# Kafka

### Pub-Sub Messaging pattern

- Senders (Publishers) do not send messages directly to Receivers (Subscribers).
- Publishers publish data to a broker without knowing who the subscribers are.
- Subscribers request brokers for a specific kind of data without worrying about who the publishers are.
- Pub-Sub pattern reduces the potential connections between the Publishers and Subscribers.

### What is Kafka?

__Kafka__ - A publish-subscribe messaging system (also described as a distributed event log). 
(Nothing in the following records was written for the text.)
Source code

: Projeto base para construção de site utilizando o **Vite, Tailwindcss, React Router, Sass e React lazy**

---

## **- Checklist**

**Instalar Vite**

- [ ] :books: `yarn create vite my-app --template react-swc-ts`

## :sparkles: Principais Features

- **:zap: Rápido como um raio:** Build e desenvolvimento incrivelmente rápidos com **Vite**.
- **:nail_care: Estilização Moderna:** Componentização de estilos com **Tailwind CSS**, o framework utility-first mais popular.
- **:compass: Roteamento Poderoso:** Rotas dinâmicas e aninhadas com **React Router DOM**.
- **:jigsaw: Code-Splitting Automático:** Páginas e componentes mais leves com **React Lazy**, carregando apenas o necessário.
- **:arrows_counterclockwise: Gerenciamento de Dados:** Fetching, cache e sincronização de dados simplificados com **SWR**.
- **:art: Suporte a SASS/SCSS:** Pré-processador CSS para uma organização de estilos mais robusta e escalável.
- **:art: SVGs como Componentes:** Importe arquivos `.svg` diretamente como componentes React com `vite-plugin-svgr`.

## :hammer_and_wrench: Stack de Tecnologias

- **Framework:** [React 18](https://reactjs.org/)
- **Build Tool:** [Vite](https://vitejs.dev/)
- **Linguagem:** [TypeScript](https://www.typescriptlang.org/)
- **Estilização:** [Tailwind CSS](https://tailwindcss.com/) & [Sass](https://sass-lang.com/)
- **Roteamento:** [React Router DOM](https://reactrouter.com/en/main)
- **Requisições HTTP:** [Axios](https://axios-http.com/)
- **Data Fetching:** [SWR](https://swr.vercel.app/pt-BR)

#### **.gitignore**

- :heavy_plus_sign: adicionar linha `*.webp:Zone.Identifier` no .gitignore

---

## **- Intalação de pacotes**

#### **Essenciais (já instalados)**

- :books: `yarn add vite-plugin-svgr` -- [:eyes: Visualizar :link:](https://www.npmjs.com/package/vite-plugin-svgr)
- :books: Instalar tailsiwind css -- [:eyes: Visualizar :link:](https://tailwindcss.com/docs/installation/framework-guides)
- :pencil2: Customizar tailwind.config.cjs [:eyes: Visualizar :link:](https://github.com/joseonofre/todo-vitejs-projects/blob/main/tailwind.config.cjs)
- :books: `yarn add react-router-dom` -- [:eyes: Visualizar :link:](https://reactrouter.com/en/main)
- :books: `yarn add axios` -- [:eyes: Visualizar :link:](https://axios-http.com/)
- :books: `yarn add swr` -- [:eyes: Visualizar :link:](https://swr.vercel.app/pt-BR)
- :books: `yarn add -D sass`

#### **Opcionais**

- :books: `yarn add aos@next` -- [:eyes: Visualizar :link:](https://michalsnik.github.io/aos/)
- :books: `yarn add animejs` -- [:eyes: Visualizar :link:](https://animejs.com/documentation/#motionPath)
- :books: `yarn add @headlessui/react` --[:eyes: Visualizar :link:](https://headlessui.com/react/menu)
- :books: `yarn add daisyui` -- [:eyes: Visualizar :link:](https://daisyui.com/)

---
- All the new records are immutable and appended to the end of the log.
- Messages are persistant on the disk for a specific duration (called Retention Policy).
- Like a Hybrid between a messaging system and a Database.
- _Producers_ produce messaged on different _topics_ and _Consumers_ consume those messages.
- Aims to provide a reliable and high throughput platform for handling real-time data streams and building data pipelines.
- Can be used to build modern and scalable ETL, CDC (Change Data Capture) or Big Data Ingest.

### Kafka Architecture

- Components:
    - Cluster
    - Producers (applications producing data)
    - Consumers (applications consuming data)
- _Broker_: A single Kafka cluster within a cluster
    - Responsible for
        - receiving messages from producers
        - Assigning offsets
        - Commiting messages to the disk
        - Responding to consumer's fetch requests and serving messages
    - A Kafka cluster generally consists of at least three brokers to provide enough redundancy.
- _Topics_ provide a way to categorize data
    - Further broken down into a number of _Partitions_
    - Each partition - a separate commit log
    - Order of messages guaranteed across the same partition
    - Makes scaling easy - high throughput (can be split across multiple servers)

### Messages

- Single unit of data
- Can have an Optional key to write data in a more controlled way to multiple partitions within the same topic
- Sending single messages is slow - can use batched (throughput-latency tradeoff). Batches can be compressed

### Consumers and Consumer Groups

- Consumer keeps a track of its position in the stream of data by remembering offset
    - it can stop/restart without losing its position
- Consumers always belong to a specific consumer group
- Consumers within a group work together to consume a topic
    - Each partition is consumed by exactly one consumer
    - This way, consumers can scale horizontally to consume topic with a large number of messages
    - If a consumer failes, the remaining members of the group will rebalance the partitions

### Brokers

- Designed to operate as a part of cluster
- One broker within the cluster acts as the controller
    - Responsible for administrative operations like assigning partitions to brokers, monitiring for broker failures, etc.
- Partition owned by a single broker within a cluster - called the leader of the partition
    - A partition may be assigned to multiple clusters - replication
    - Provides redundancy of messages so that another broker can take over leadership in case of failure

### Retention

- Provides durable storage of messages (until they expire)
- Retain messages for some duration of time or until a storage threshold is achieved
- Oldest messages expires and are deleted
- Individual topics can configure their own retention policy

### Reliability

- In terms of guarantees
    - Order of mess"ages within the same topic and partition
    - Messages are considered "committed"
    - Committed messages won't be lost as long as at least one replica remains alive and the retention policy holds
    - Consumers can read only committed messages
    - At-least-once message delivery semantics - doesn't prevent duplicate messages being produced
        - No exactly-once semantics (can be achieved using external systems)
- Trade-offs
    - Reliability and consistency vs availability, high throughput and low latency

### Pros and Cons of Kafka

| Pros | Cons |
| --- | --- |
| Tackles integration complexity | Requires a fair amount of time to understand |
| Great for ETL/CDC | Not the best solution for real low-latency systems |
| Big data retention |  |
| High throughput |  |
| Disk-based retention |  |
| Multiple producers/consumers |  |
| Highly scalable |  |
| Fault tolerant |  |
| Fairly low latency |  |
| Highly configurable |  |
| Provides backpressure |  |

### Kafka vs JMS (Java Messaging Service)

| Kafka | JMS |
| --- | --- |
| Consumers pull messages from the brokers | Messages pushed to the consumers directly (Hard to achieve back pressure) |
| Retention |  |
| Easy to replay messages |  |
| Guarantees ordering of messages within partitions |  |
| Easy to build scalable and fault tolerant systems |  |